Fixed rates on home loans soared to the highest level since October. But some market indicators point to a decline in the next report.
In Freddie Mac’s Primary Mortgage Market Survey for the week ended June 11, thirty-year fixed rates averaged 4.04 percent.
Thirty-year fixed mortgage rates haven’t been this high since the week ended Oct. 9, 2014, when the average came in at 4.12 percent.
The latest 30 year was 17 basis points worse than in the previous survey but 16 BPS better than in the same week last year.
Freddie Mac Deputy Chief Economist Len
Kiefer said mortgage rates followed Treasury yields higher on a solid employment report.
“Markets are responding to strong employment data,” Kiefer said in the report. “In May, the U.S. economy added 280,000 jobs.
“Moreover, job openings surged to 5.4 million in April, up over 20 percent from a year ago.”
Joe Farr, a director at MBSQuoteline, noted that rates have risen since Freddie conducted this week’s survey.
But Treasury market data analyzed by Mortgage Daily indicates that fixed mortgages rates could be in the range of five BPS lower in Freddie’s next survey.
However, most of the panelists surveyed by Bankrate.com for the week June 11 to June 17 predicted that rates will rise by at least three BPS over the next week.
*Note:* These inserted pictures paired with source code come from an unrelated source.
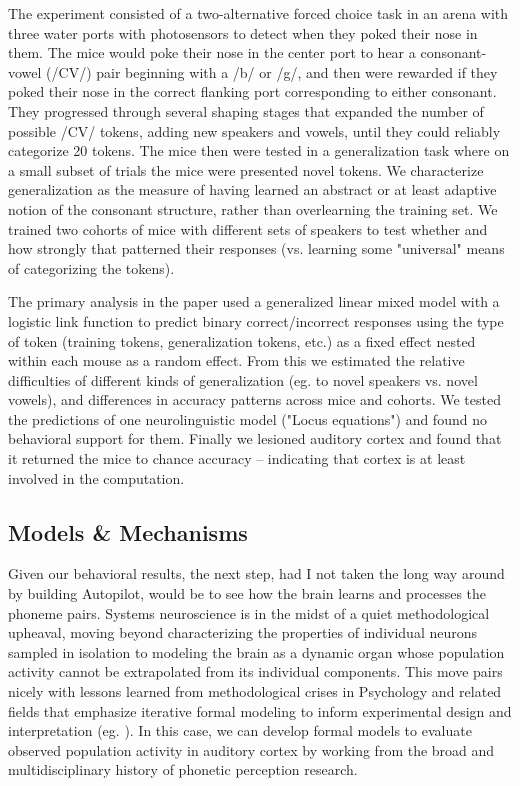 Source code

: \begin{done}
The experiment consisted of a two-alternative forced choice task in an arena with three water ports with photosensors to detect when they poked their nose in them. The mice would poke their nose in the center port to hear a consonant-vowel (/CV/) pair beginning with a /b/ or /g/, and then were rewarded if they poked their nose in the correct flanking port corresponding to either consonant. They progressed through several shaping stages that expanded the number of possible /CV/ tokens, adding new speakers and vowels, until they could reliably categorize 20 tokens. The mice then were tested in a generalization task where on a small subset of trials the mice were presented novel tokens. We characterize generalization as the measure of having learned an abstract or at least adaptive notion of the consonant structure, rather than overlearning the training set. We trained two cohorts of mice with different sets of speakers to test whether and how strongly that patterned their responses (vs. learning some "universal" means of categorizing the tokens).

The primary analysis in the paper used a generalized linear mixed model with a logistic link function to predict binary correct/incorrect responses using the type of token (training tokens, generalization tokens, etc.) as a fixed effect nested within each mouse as a random effect. From this we estimated the relative difficulties of different kinds of generalization (eg. to novel speakers vs. novel vowels), and differences in accuracy patterns across mice and cohorts. We tested the predictions of one neurolinguistic model ("Locus equations") and found no behavioral support for them. Finally we lesioned auditory cortex and found that it returned the mice to chance accuracy -- indicating that cortex is at least involved in the computation.
\end{done}

\subsection{Models \& Mechanisms}

Given our behavioral results, the next step, had I not taken the long way around by building Autopilot, would be to see how the brain learns and processes the phoneme pairs. Systems neuroscience is in the midst of a quiet methodological upheaval, moving beyond characterizing the properties of individual neurons sampled in isolation to modeling the brain as a dynamic organ whose population activity cannot be extrapolated from its individual components. This move pairs nicely with lessons learned from methodological crises in Psychology and related fields that emphasize iterative formal modeling to inform experimental design and interpretation (eg. \cite{vanrooijTheoryTestHow2021}). In this case, we can develop formal models to evaluate observed population activity in auditory cortex by working from the broad and multidisciplinary history of phonetic perception research.

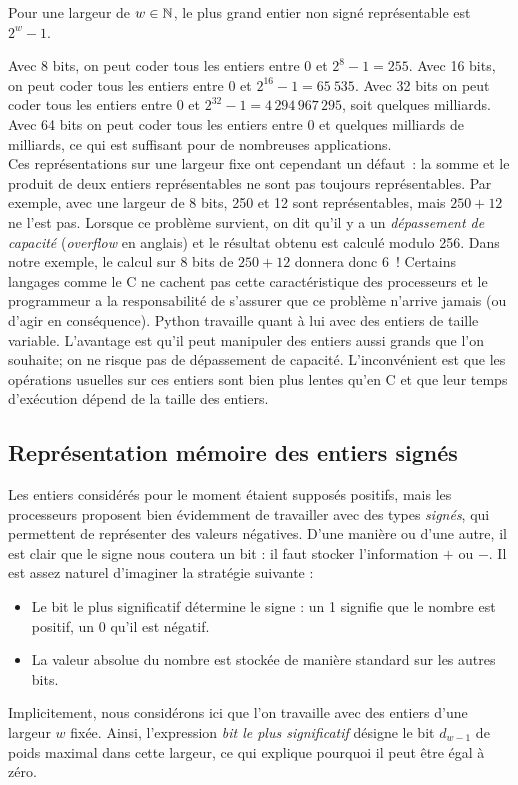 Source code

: \documentclass{magnolia}
\begin{document}
\begin{proposition}
Pour une largeur de $w\in\mathbb{N}$, le plus grand entier non signé représentable est $2^{w} - 1$.
\end{proposition}

Avec 8 bits, on peut coder tous les entiers entre 0 et $2^8-1=255$. 
Avec 16 bits, on peut coder tous les entiers entre 0 et $2^{16}-1=65\ 535$.
Avec 32 bits on peut coder
tous les entiers entre 0 et $2^{32}-1=4\,294\,967\,295$, soit quelques milliards. Avec
64 bits on peut coder tous les entiers entre 0 et quelques milliards de milliards, ce qui
est suffisant pour de nombreuses applications.\\

Ces représentations sur une largeur fixe ont cependant un défaut~: la somme et le produit de deux
entiers représentables ne sont pas toujours représentables. Par exemple, avec une largeur
de 8 bits, 250 et 12 sont représentables, mais $250+12$ ne l'est pas. Lorsque ce problème
survient, on dit qu'il y a un \emph{dépassement de capacité} (\emph{overflow} en anglais)
et le résultat obtenu est calculé modulo 256. Dans notre exemple, le calcul sur 8 bits
de $250+12$ donnera donc 6~! Certains langages comme le C ne cachent pas cette
caractéristique des processeurs et le programmeur a la responsabilité de s'assurer que
ce problème n'arrive jamais (ou d'agir en conséquence).
Python travaille quant à lui avec des entiers de taille variable. L'avantage est qu'il peut manipuler des
entiers aussi grands que l'on souhaite; on ne risque pas de dépassement de capacité.
L'inconvénient est que les opérations usuelles sur ces entiers sont bien plus lentes
qu'en C et que leur temps d'exécution dépend de la taille des
entiers.




\subsection{Représentation mémoire des entiers signés}


Les entiers considérés pour le moment étaient supposés positifs,
mais les processeurs proposent bien évidemment de travailler avec des types
\emph{signés}, qui permettent de représenter des valeurs négatives.
D'une manière ou d'une autre, il est clair que le signe nous \og coutera \fg un bit : il faut
stocker l'information $+$ ou  $-$. Il est assez naturel d'imaginer la stratégie
suivante :
\begin{itemize}
  \item Le bit le plus significatif détermine le signe : un 1 signifie que le nombre est
  positif, un 0 qu'il est négatif.
  \item La valeur absolue du nombre est stockée de manière standard sur les autres bits.
\end{itemize}
Implicitement, nous considérons ici que l'on travaille avec
des entiers d'une largeur $w$ fixée. Ainsi, l'expression \emph{bit le plus
  significatif} désigne le bit $d_{w-1}$ de poids maximal dans cette largeur, ce qui explique pourquoi il peut être égal à zéro.\\
\end{document}
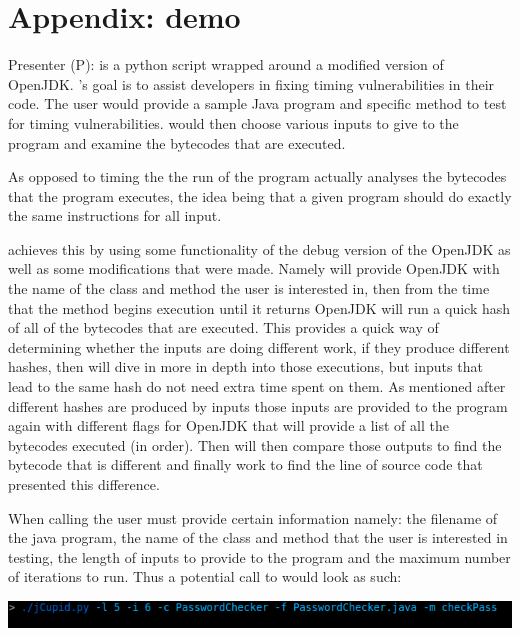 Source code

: 
\section{Appendix: \jcupid demo}

Presenter (P): \jcupid is a python script wrapped around a modified version of OpenJDK. \jcupid's goal
is to assist developers in fixing timing vulnerabilities in their code. The user would provide a sample
Java program and specific method to test for timing vulnerabilities. \jcupid would then choose various
inputs to give to the program and examine the bytecodes that are executed.

As opposed to timing the the run of the program \jcupid actually analyses the bytecodes that the program
executes, the idea being that a given program should do exactly the same instructions for all input.

\jcupid achieves this by using some functionality of the debug version of the OpenJDK as well as some
modifications that were made. Namely \jcupid will provide OpenJDK with the name of the class and method
the user is interested in, then from the time that the method begins execution until it returns OpenJDK
will run a quick hash of all of the bytecodes that are executed. This provides a quick way of determining
whether the inputs are doing different work, if they produce different hashes, then \jcupid will dive 
in more in depth into those executions, but inputs that lead to the same hash do not need extra time
spent on them. As mentioned after different hashes are produced by inputs those inputs are provided
to the program again with different flags for OpenJDK that will provide a list of all the bytecodes 
executed (in order). Then \jcupid will then compare those outputs to find the bytecode that is different
and finally work to find the line of source code that presented this difference.

When calling \jcupid the user must provide certain information namely: the filename of the java program,
the name of the class and method that the user is interested in testing, the length of inputs to provide
to the program and the maximum number of iterations to run. Thus a potential call to \jcupid would look
as such:

\begin{center}
  \includegraphics[width=\linewidth]{jCupidCall}
\end{center}

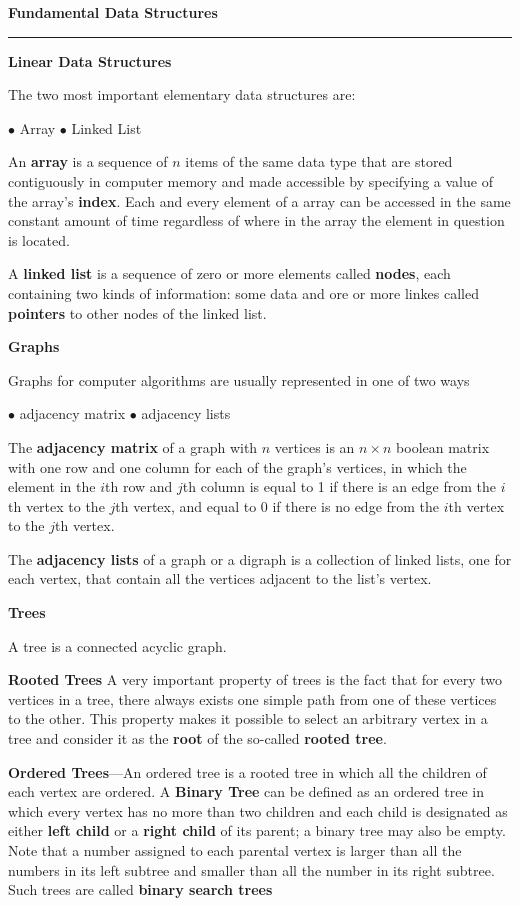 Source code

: \filbreak
\vskip 1cm
{\bf Fundamental Data Structures}
\vskip 1mm
\hrule

\vskip 3mm
{\bf Linear Data Structures}

\vskip 1mm
The two most important elementary data structures are:

\vskip 1mm
\quad$\bullet$ Array
\vskip 1mm
\quad$\bullet$ Linked List

\vskip 3mm
An {\bf array} is a sequence of $n$ items of the same data type that are stored contiguously in computer memory and made accessible by specifying a value of the array's {\bf index}. Each and every element of a array can be accessed in the same constant amount of time regardless of where in the array the element in question is located.

\vskip 3mm
A {\bf linked list} is a sequence of zero or more elements called {\bf nodes}, each containing two kinds of information: some data and ore or more linkes called {\bf pointers} to other nodes of the linked list.

\vskip 1cm
{\bf Graphs}

\vskip 1mm
Graphs for computer algorithms are usually represented in one of two ways

\vskip 1mm
\quad$\bullet$ adjacency matrix
\vskip 1mm
\quad$\bullet$ adjacency lists

\vskip 3mm
The {\bf adjacency matrix} of a graph with $n$ vertices is an $n\times n$ boolean matrix with one row and one column for each of the graph's vertices, in which the element in the $i$th row and $j$th column is equal to 1 if there is an edge from the $i$th vertex to the $j$th vertex, and equal to 0 if there is no edge from the $i$th vertex to the $j$th vertex.

\vskip 3mm
The {\bf adjacency lists} of a graph or a digraph is a collection of linked lists, one for each vertex, that contain all the vertices adjacent to the list's vertex.

\vskip 1cm
{\bf Trees}

\vskip 1mm
A tree is a connected acyclic graph.

\vskip 3mm
{\bf Rooted Trees} A very important property of trees is the fact that for every two vertices in a tree, there always exists one simple  path from one of these vertices to the other. This property makes it possible to select an arbitrary vertex in a tree and consider it as the {\bf root} of the so-called {\bf rooted tree}.

\vskip 3mm
{\bf Ordered Trees}---An ordered tree is a rooted tree in which all the children of each vertex are ordered. A {\bf Binary Tree} can be defined as an ordered tree in which every vertex has no more than two children and each child is designated as either {\bf left child} or a {\bf right child} of its parent; a binary tree may also be empty. Note that a number assigned to each parental vertex is larger than all the numbers in its left subtree and smaller than all the number in its right subtree. Such trees are called {\bf binary search trees}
A fifth forecasted no change, and none expected a decline.
On jumbo mortgages,
30-year fixed rates averaged 15 BPS more than on conforming loans, according to the U.S. Mortgage Market Index report from Mortgage Daily and Loan Sifter. The jumbo-conforming spread thinned from 18 BPS one week prior.
Fifteen-year fixed rates averaged 3.25 percent in Freddie’s most-recent survey, 17 BPS higher than in the week ended June 4. With 15-year rates moving in tandem with 30-year rates, the spread between short- and long-term fixed rates was unchanged from a week earlier at 79 BPS.
Freddie reported average five-year, Treasury-indexed, hybrid, adjustable-rate mortgages at 3.01 percent, up five BPS from seven days earlier.
Unlike the other mortgage products tracked by Freddie, the one-year Treasury-indexed ARM was down six BPS from the previous report to 2.53 percent. One-year ARMs averaged 2.40 percent in the week ended June 12, 2014.
As of the close of business Thursday, the yield on the one-year Treasury note was 0.28 percent, a basis point less than seven days earlier, according to Treasury Department data.
The six-month London Interbank Offered Rate — or LIBOR — was 0.44 percent as of Wednesday,
rising from 0.42 percent one week prior, according to Bankrate.com.
ARM share was 9.1 percent in the most-recent Mortgage Market Index report.